Problem details
Omit the images, then print each record below exactly as it reads.

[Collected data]
--- START ---

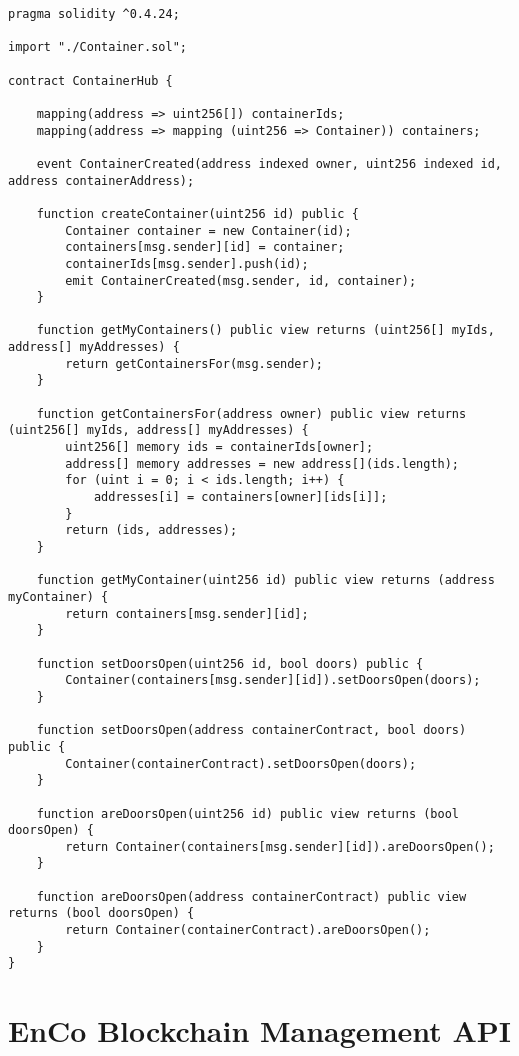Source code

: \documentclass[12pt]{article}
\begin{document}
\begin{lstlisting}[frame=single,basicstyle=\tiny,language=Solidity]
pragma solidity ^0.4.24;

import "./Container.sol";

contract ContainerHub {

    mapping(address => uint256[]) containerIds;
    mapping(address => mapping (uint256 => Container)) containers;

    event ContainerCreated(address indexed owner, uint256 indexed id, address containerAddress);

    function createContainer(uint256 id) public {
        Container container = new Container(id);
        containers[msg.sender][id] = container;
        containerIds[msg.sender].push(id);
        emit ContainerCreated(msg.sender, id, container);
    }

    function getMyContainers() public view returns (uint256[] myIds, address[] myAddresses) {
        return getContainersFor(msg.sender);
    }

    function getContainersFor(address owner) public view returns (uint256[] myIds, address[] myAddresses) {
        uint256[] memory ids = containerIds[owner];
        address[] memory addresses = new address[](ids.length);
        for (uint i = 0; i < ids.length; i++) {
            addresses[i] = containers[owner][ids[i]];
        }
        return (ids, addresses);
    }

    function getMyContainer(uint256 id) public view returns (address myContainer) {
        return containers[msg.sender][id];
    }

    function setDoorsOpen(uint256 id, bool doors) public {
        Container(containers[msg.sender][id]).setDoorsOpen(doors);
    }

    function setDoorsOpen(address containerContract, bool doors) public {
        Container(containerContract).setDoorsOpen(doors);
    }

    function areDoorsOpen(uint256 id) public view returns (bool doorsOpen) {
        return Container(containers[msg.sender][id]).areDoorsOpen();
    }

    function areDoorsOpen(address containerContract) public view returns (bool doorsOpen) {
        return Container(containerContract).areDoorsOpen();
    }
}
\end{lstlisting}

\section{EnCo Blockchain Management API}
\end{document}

--- END ---

Exercise output
Source code

: \documentclass[12pt]{article}
\begin{document}
\begin{lstlisting}[frame=single,basicstyle=\tiny,language=Solidity]
pragma solidity ^0.4.24;

import "./Container.sol";

contract ContainerHub {

    mapping(address => uint256[]) containerIds;
    mapping(address => mapping (uint256 => Container)) containers;

    event ContainerCreated(address indexed owner, uint256 indexed id, address containerAddress);

    function createContainer(uint256 id) public {
        Container container = new Container(id);
        containers[msg.sender][id] = container;
        containerIds[msg.sender].push(id);
        emit ContainerCreated(msg.sender, id, container);
    }

    function getMyContainers() public view returns (uint256[] myIds, address[] myAddresses) {
        return getContainersFor(msg.sender);
    }

    function getContainersFor(address owner) public view returns (uint256[] myIds, address[] myAddresses) {
        uint256[] memory ids = containerIds[owner];
        address[] memory addresses = new address[](ids.length);
        for (uint i = 0; i < ids.length; i++) {
            addresses[i] = containers[owner][ids[i]];
        }
        return (ids, addresses);
    }

    function getMyContainer(uint256 id) public view returns (address myContainer) {
        return containers[msg.sender][id];
    }

    function setDoorsOpen(uint256 id, bool doors) public {
        Container(containers[msg.sender][id]).setDoorsOpen(doors);
    }

    function setDoorsOpen(address containerContract, bool doors) public {
        Container(containerContract).setDoorsOpen(doors);
    }

    function areDoorsOpen(uint256 id) public view returns (bool doorsOpen) {
        return Container(containers[msg.sender][id]).areDoorsOpen();
    }

    function areDoorsOpen(address containerContract) public view returns (bool doorsOpen) {
        return Container(containerContract).areDoorsOpen();
    }
}
\end{lstlisting}

\section{EnCo Blockchain Management API}
\end{document}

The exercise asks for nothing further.